- Supplied material
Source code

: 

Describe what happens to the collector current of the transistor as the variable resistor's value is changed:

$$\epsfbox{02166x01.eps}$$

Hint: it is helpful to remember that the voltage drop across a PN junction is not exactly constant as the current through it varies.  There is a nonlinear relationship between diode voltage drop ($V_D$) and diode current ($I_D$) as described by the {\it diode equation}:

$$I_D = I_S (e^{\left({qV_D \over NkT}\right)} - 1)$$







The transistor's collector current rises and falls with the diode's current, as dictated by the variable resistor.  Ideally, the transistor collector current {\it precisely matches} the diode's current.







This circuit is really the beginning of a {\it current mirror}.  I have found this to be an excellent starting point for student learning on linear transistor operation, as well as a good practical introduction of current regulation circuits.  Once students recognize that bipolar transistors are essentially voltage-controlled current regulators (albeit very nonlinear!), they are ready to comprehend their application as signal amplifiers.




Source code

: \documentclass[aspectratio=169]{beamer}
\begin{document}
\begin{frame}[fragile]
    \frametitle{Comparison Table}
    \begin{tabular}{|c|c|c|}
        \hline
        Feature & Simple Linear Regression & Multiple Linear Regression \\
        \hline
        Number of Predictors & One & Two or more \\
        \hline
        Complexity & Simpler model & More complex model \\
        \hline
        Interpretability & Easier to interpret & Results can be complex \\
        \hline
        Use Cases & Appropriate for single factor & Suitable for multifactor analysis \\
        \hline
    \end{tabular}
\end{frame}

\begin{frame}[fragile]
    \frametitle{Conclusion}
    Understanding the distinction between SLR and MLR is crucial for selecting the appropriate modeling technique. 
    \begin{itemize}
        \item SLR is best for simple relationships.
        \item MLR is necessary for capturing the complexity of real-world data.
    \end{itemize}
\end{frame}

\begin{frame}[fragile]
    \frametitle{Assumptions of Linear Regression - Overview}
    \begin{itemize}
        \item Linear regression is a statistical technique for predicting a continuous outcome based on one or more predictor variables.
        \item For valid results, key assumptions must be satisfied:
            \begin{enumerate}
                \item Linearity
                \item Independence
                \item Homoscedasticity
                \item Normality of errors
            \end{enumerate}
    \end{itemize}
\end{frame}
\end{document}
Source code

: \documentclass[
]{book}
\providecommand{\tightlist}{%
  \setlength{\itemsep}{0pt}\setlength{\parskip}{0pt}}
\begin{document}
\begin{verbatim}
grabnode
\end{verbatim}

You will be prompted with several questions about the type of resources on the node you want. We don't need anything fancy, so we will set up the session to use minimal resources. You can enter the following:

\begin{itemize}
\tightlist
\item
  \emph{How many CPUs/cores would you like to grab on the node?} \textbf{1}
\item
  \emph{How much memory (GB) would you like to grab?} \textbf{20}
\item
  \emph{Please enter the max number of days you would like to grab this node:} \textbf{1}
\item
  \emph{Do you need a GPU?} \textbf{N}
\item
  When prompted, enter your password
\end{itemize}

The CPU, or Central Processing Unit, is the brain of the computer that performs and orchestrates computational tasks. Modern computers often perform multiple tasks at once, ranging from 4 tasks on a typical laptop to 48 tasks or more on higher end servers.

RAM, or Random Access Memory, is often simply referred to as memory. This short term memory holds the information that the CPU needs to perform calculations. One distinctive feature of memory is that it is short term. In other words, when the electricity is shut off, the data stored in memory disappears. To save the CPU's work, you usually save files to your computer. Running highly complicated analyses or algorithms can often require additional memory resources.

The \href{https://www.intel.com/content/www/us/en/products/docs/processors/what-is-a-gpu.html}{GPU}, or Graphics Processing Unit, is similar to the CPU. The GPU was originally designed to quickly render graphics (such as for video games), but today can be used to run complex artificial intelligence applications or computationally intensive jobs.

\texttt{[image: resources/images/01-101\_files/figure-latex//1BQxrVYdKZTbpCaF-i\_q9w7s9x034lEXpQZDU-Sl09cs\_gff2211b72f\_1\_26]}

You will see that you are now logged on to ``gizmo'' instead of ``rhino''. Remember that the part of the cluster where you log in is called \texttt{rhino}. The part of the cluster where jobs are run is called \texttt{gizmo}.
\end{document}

- Exercise instructions
Copy each record above so that no word or mark differs.

- Response
Source code

: 

Describe what happens to the collector current of the transistor as the variable resistor's value is changed:

$$\epsfbox{02166x01.eps}$$

Hint: it is helpful to remember that the voltage drop across a PN junction is not exactly constant as the current through it varies.  There is a nonlinear relationship between diode voltage drop ($V_D$) and diode current ($I_D$) as described by the {\it diode equation}:

$$I_D = I_S (e^{\left({qV_D \over NkT}\right)} - 1)$$







The transistor's collector current rises and falls with the diode's current, as dictated by the variable resistor.  Ideally, the transistor collector current {\it precisely matches} the diode's current.







This circuit is really the beginning of a {\it current mirror}.  I have found this to be an excellent starting point for student learning on linear transistor operation, as well as a good practical introduction of current regulation circuits.  Once students recognize that bipolar transistors are essentially voltage-controlled current regulators (albeit very nonlinear!), they are ready to comprehend their application as signal amplifiers.




Source code

: \documentclass[aspectratio=169]{beamer}
\begin{document}
\begin{frame}[fragile]
    \frametitle{Comparison Table}
    \begin{tabular}{|c|c|c|}
        \hline
        Feature & Simple Linear Regression & Multiple Linear Regression \\
        \hline
        Number of Predictors & One & Two or more \\
        \hline
        Complexity & Simpler model & More complex model \\
        \hline
        Interpretability & Easier to interpret & Results can be complex \\
        \hline
        Use Cases & Appropriate for single factor & Suitable for multifactor analysis \\
        \hline
    \end{tabular}
\end{frame}

\begin{frame}[fragile]
    \frametitle{Conclusion}
    Understanding the distinction between SLR and MLR is crucial for selecting the appropriate modeling technique. 
    \begin{itemize}
        \item SLR is best for simple relationships.
        \item MLR is necessary for capturing the complexity of real-world data.
    \end{itemize}
\end{frame}

\begin{frame}[fragile]
    \frametitle{Assumptions of Linear Regression - Overview}
    \begin{itemize}
        \item Linear regression is a statistical technique for predicting a continuous outcome based on one or more predictor variables.
        \item For valid results, key assumptions must be satisfied:
            \begin{enumerate}
                \item Linearity
                \item Independence
                \item Homoscedasticity
                \item Normality of errors
            \end{enumerate}
    \end{itemize}
\end{frame}
\end{document}
Source code

: \documentclass[
]{book}
\providecommand{\tightlist}{%
  \setlength{\itemsep}{0pt}\setlength{\parskip}{0pt}}
\begin{document}
\begin{verbatim}
grabnode
\end{verbatim}

You will be prompted with several questions about the type of resources on the node you want. We don't need anything fancy, so we will set up the session to use minimal resources. You can enter the following:

\begin{itemize}
\tightlist
\item
  \emph{How many CPUs/cores would you like to grab on the node?} \textbf{1}
\item
  \emph{How much memory (GB) would you like to grab?} \textbf{20}
\item
  \emph{Please enter the max number of days you would like to grab this node:} \textbf{1}
\item
  \emph{Do you need a GPU?} \textbf{N}
\item
  When prompted, enter your password
\end{itemize}

The CPU, or Central Processing Unit, is the brain of the computer that performs and orchestrates computational tasks. Modern computers often perform multiple tasks at once, ranging from 4 tasks on a typical laptop to 48 tasks or more on higher end servers.

RAM, or Random Access Memory, is often simply referred to as memory. This short term memory holds the information that the CPU needs to perform calculations. One distinctive feature of memory is that it is short term. In other words, when the electricity is shut off, the data stored in memory disappears. To save the CPU's work, you usually save files to your computer. Running highly complicated analyses or algorithms can often require additional memory resources.

The \href{https://www.intel.com/content/www/us/en/products/docs/processors/what-is-a-gpu.html}{GPU}, or Graphics Processing Unit, is similar to the CPU. The GPU was originally designed to quickly render graphics (such as for video games), but today can be used to run complex artificial intelligence applications or computationally intensive jobs.

\texttt{[image: resources/images/01-101\_files/figure-latex//1BQxrVYdKZTbpCaF-i\_q9w7s9x034lEXpQZDU-Sl09cs\_gff2211b72f\_1\_26]}

You will see that you are now logged on to ``gizmo'' instead of ``rhino''. Remember that the part of the cluster where you log in is called \texttt{rhino}. The part of the cluster where jobs are run is called \texttt{gizmo}.
\end{document}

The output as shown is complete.